━━ EXCERPTED RECORDS ━━

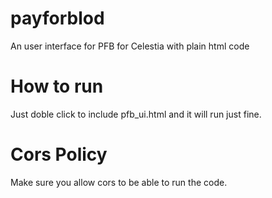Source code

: # payforblod
An user interface for PFB for Celestia with plain html code  

# How to run
Just doble click to include pfb_ui.html and it will run just fine.

# Cors Policy
Make sure you allow cors to be able to run the code.
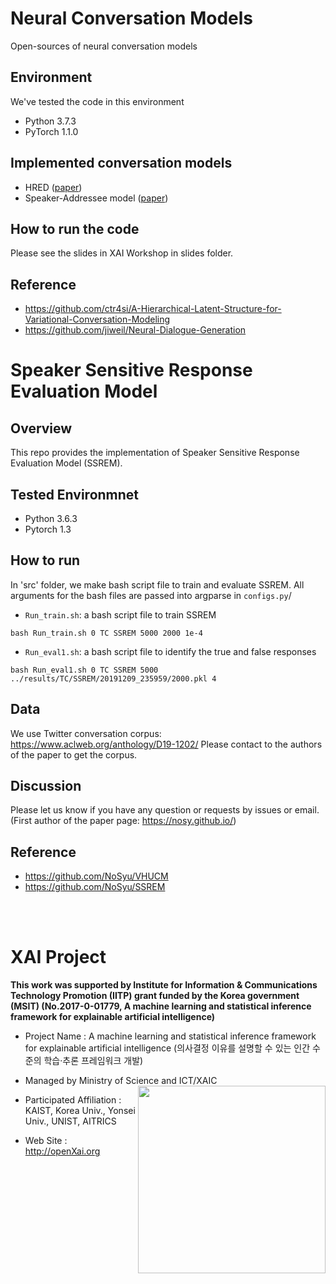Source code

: # Neural Conversation Models

Open-sources of neural conversation models

## Environment
We've tested the code in this environment

- Python 3.7.3
- PyTorch 1.1.0

## Implemented conversation models
- HRED ([paper](https://arxiv.org/abs/1507.04808))
- Speaker-Addressee model ([paper](https://www.aclweb.org/anthology/papers/P/P16/P16-1094/))

## How to run the code
Please see the slides in XAI Workshop in slides folder.

## Reference
- https://github.com/ctr4si/A-Hierarchical-Latent-Structure-for-Variational-Conversation-Modeling
- https://github.com/jiweil/Neural-Dialogue-Generation


# Speaker Sensitive Response Evaluation Model

## Overview
This repo provides the implementation of Speaker Sensitive Response Evaluation Model (SSREM).

## Tested Environmnet
- Python 3.6.3
- Pytorch 1.3

## How to run
In 'src' folder, we make bash script file to train and evaluate SSREM.
All arguments for the bash files are passed into argparse in `configs.py`/

 - `Run_train.sh`: a bash script file to train SSREM

``
bash Run_train.sh 0 TC SSREM 5000 2000 1e-4
``

- `Run_eval1.sh`: a bash script file to identify the true and false responses

``
bash Run_eval1.sh 0 TC SSREM 5000 ../results/TC/SSREM/20191209_235959/2000.pkl 4
``



## Data
We use Twitter conversation corpus: https://www.aclweb.org/anthology/D19-1202/
Please contact to the authors of the paper to get the corpus.

## Discussion
Please let us know if you have any question or requests by issues or email. (First author of the paper page: https://nosy.github.io/)

## Reference
- https://github.com/NoSyu/VHUCM
- https://github.com/NoSyu/SSREM

<br /> 
<br />

# XAI Project 

**This work was supported by Institute for Information & Communications Technology Promotion (IITP) grant funded by the Korea government (MSIT) (No.2017-0-01779, A machine learning and statistical inference framework for explainable artificial intelligence)**

+ Project Name : A machine learning and statistical inference framework for explainable artificial intelligence (의사결정 이유를 설명할 수 있는 인간 수준의 학습·추론 프레임워크 개발)

+ Managed by Ministry of Science and ICT/XAIC <img align="right" src="http://xai.unist.ac.kr/static/img/logos/XAIC_logo.png" width=300px>

+ Participated Affiliation : KAIST, Korea Univ., Yonsei Univ., UNIST, AITRICS  

+ Web Site : <http://openXai.org>
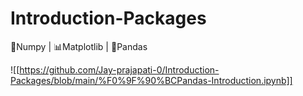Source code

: # Introduction-Packages
🔢Numpy | 📊Matplotlib | 🐼Pandas

![[https://github.com/Jay-prajapati-0/Introduction-Packages/blob/main/%F0%9F%90%BCPandas-Introduction.ipynb]]
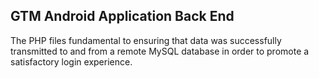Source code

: ## GTM Android Application Back End
The PHP files fundamental to ensuring that data was successfully transmitted to and from a remote MySQL database in order to promote a satisfactory login experience.
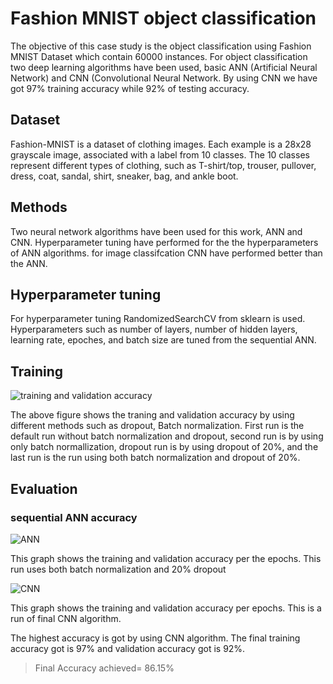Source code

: # Fashion MNIST object classification

The objective of this case study is the object classification using Fashion MNIST Dataset which contain 60000 instances. For object classification two deep learning algorithms have been used, basic ANN (Artificial Neural Network) and CNN (Convolutional Neural Network. By using CNN we have got 97% training accuracy while 92% of testing accuracy.




## Dataset

Fashion-MNIST is a dataset of clothing images. Each example is a 28x28 grayscale image, associated with a label from 10 classes. The 10 classes represent different types of clothing, such as T-shirt/top, trouser, pullover, dress, coat, sandal, shirt, sneaker, bag, and ankle boot.



## Methods

Two neural network algorithms have been used for this work, ANN and CNN. Hyperparameter tuning have performed for the the hyperparameters of ANN algorithms. for image classifcation CNN have performed better than the ANN.



## Hyperparameter tuning

For hyperparameter tuning RandomizedSearchCV from sklearn is used. Hyperparameters such as number of layers, number of hidden layers, learning rate, epoches, and batch size are tuned from the sequential ANN. 



## Training 

![training and validation accuracy](https://github.com/dhanraj125/mnist_object_detection/blob/main/plots/hyperparameter_tuning.PNG)

The above figure shows the traning and validation accuracy by using different methods such as dropout, Batch normalization. First run is the default run without batch normalization and dropout, second run is by using only batch normallization, dropout run is by using dropout of 20%, and the last run is the run using both batch normalization and dropout of 20%.

## Evaluation

### sequential ANN accuracy

![ANN](https://github.com/dhanraj125/mnist_object_detection/blob/main/plots/ANN.png)

This graph shows the training and validation accuracy per the epochs. This run uses both batch normalization and 20% dropout



![CNN](https://github.com/dhanraj125/mnist_object_detection/blob/main/plots/cnn.png)

This graph shows the training and validation accuracy per epochs. This is a run of final CNN algorithm.


The highest accuracy is got by using CNN algorithm. The final training accuracy got is 97% and validation accuracy got is 92%.

> Final Accuracy achieved= 86.15%
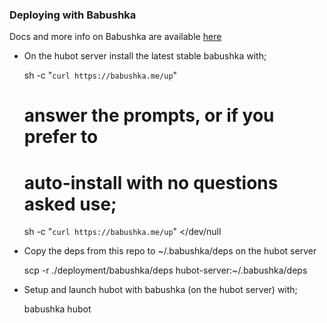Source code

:### Deploying with Babushka

Docs and more info on Babushka are available [here](http://babushka.me)

* On the hubot server install the latest stable babushka with;

    sh -c "`curl https://babushka.me/up`"
    # answer the prompts, or if you prefer to
    # auto-install with no questions asked use;
    sh -c "`curl https://babushka.me/up`" </dev/null

* Copy the deps from this repo to ~/.babushka/deps on the hubot server

    scp -r ./deployment/babushka/deps hubot-server:~/.babushka/deps

* Setup and launch hubot with babushka (on the hubot server) with;

    babushka hubot
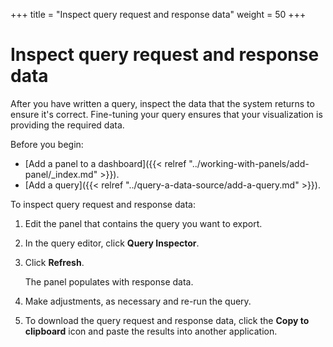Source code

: +++
title = "Inspect query request and response data"
weight = 50
+++

# Inspect query request and response data

After you have written a query, inspect the data that the system returns to ensure it's correct. Fine-tuning your query ensures that your visualization is providing the required data.

Before you begin:

- [Add a panel to a dashboard]({{< relref "../working-with-panels/add-panel/_index.md" >}}).
- [Add a query]({{< relref "../query-a-data-source/add-a-query.md" >}}).

To inspect query request and response data:

1. Edit the panel that contains the query you want to export.
1. In the query editor, click **Query Inspector**.
1. Click **Refresh**.

   The panel populates with response data.

1. Make adjustments, as necessary and re-run the query.
1. To download the query request and response data, click the **Copy to clipboard** icon and paste the results into another application.
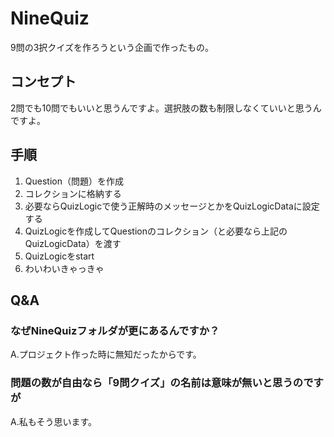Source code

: NineQuiz
========

9問の3択クイズを作ろうという企画で作ったもの。

## コンセプト
2問でも10問でもいいと思うんですよ。選択肢の数も制限しなくていいと思うんですよ。

## 手順
1. Question（問題）を作成
1. コレクションに格納する
1. 必要ならQuizLogicで使う正解時のメッセージとかをQuizLogicDataに設定する
1. QuizLogicを作成してQuestionのコレクション（と必要なら上記のQuizLogicData）を渡す
1. QuizLogicをstart
1. わいわいきゃっきゃ

## Q&A
### なぜNineQuizフォルダが更にあるんですか？
A.プロジェクト作った時に無知だったからです。

### 問題の数が自由なら「9問クイズ」の名前は意味が無いと思うのですが
A.私もそう思います。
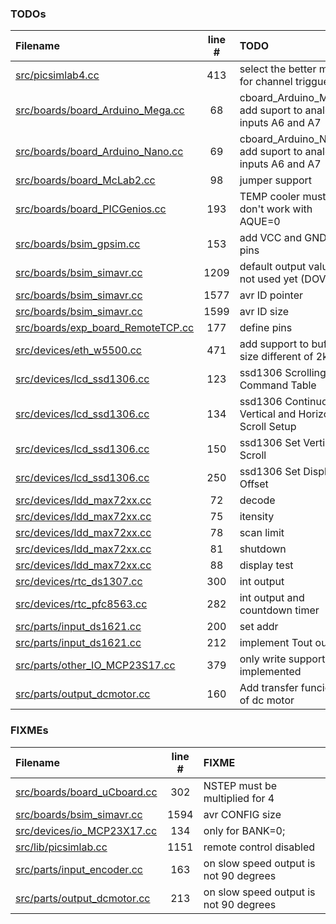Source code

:### TODOs
| Filename | line # | TODO |
|:------|:------:|:------|
| [src/picsimlab4.cc](src/picsimlab4.cc#L413) | 413 | select the better mode for channel trigguer |
| [src/boards/board_Arduino_Mega.cc](src/boards/board_Arduino_Mega.cc#L68) | 68 | cboard_Arduino_Mega: add suport to analog inputs A6 and A7 |
| [src/boards/board_Arduino_Nano.cc](src/boards/board_Arduino_Nano.cc#L69) | 69 | cboard_Arduino_Nano: add suport to analog inputs A6 and A7 |
| [src/boards/board_McLab2.cc](src/boards/board_McLab2.cc#L98) | 98 | jumper support |
| [src/boards/board_PICGenios.cc](src/boards/board_PICGenios.cc#L193) | 193 | TEMP cooler must don't work with AQUE=0 |
| [src/boards/bsim_gpsim.cc](src/boards/bsim_gpsim.cc#L153) | 153 | add VCC and GND pins |
| [src/boards/bsim_simavr.cc](src/boards/bsim_simavr.cc#L1209) | 1209 | default output value is not used yet (DOV) |
| [src/boards/bsim_simavr.cc](src/boards/bsim_simavr.cc#L1577) | 1577 | avr ID pointer |
| [src/boards/bsim_simavr.cc](src/boards/bsim_simavr.cc#L1599) | 1599 | avr ID size |
| [src/boards/exp_board_RemoteTCP.cc](src/boards/exp_board_RemoteTCP.cc#L177) | 177 | define pins |
| [src/devices/eth_w5500.cc](src/devices/eth_w5500.cc#L471) | 471 | add support to buffer size different of 2k |
| [src/devices/lcd_ssd1306.cc](src/devices/lcd_ssd1306.cc#L123) | 123 | ssd1306 Scrolling Command Table |
| [src/devices/lcd_ssd1306.cc](src/devices/lcd_ssd1306.cc#L134) | 134 | ssd1306 Continuous Vertical and Horizontal Scroll Setup |
| [src/devices/lcd_ssd1306.cc](src/devices/lcd_ssd1306.cc#L150) | 150 | ssd1306 Set Vertical Scroll |
| [src/devices/lcd_ssd1306.cc](src/devices/lcd_ssd1306.cc#L250) | 250 | ssd1306 Set Display Offset |
| [src/devices/ldd_max72xx.cc](src/devices/ldd_max72xx.cc#L72) | 72 | decode |
| [src/devices/ldd_max72xx.cc](src/devices/ldd_max72xx.cc#L75) | 75 | itensity |
| [src/devices/ldd_max72xx.cc](src/devices/ldd_max72xx.cc#L78) | 78 | scan limit |
| [src/devices/ldd_max72xx.cc](src/devices/ldd_max72xx.cc#L81) | 81 | shutdown |
| [src/devices/ldd_max72xx.cc](src/devices/ldd_max72xx.cc#L88) | 88 | display test |
| [src/devices/rtc_ds1307.cc](src/devices/rtc_ds1307.cc#L300) | 300 | int output |
| [src/devices/rtc_pfc8563.cc](src/devices/rtc_pfc8563.cc#L282) | 282 | int output and countdown timer |
| [src/parts/input_ds1621.cc](src/parts/input_ds1621.cc#L200) | 200 | set addr |
| [src/parts/input_ds1621.cc](src/parts/input_ds1621.cc#L212) | 212 | implement Tout output |
| [src/parts/other_IO_MCP23S17.cc](src/parts/other_IO_MCP23S17.cc#L379) | 379 | only write support implemented |
| [src/parts/output_dcmotor.cc](src/parts/output_dcmotor.cc#L160) | 160 | Add transfer funcion of dc motor |

### FIXMEs
| Filename | line # | FIXME |
|:------|:------:|:------|
| [src/boards/board_uCboard.cc](src/boards/board_uCboard.cc#L302) | 302 | NSTEP must be multiplied for 4 |
| [src/boards/bsim_simavr.cc](src/boards/bsim_simavr.cc#L1594) | 1594 | avr CONFIG size |
| [src/devices/io_MCP23X17.cc](src/devices/io_MCP23X17.cc#L134) | 134 | only for BANK=0; |
| [src/lib/picsimlab.cc](src/lib/picsimlab.cc#L1151) | 1151 | remote control disabled |
| [src/parts/input_encoder.cc](src/parts/input_encoder.cc#L163) | 163 | on slow speed output is not 90 degrees |
| [src/parts/output_dcmotor.cc](src/parts/output_dcmotor.cc#L213) | 213 | on slow speed output is not 90 degrees |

━━━

For the material, find the number of lines holding the word "batch" and give that figure and nothing more.

3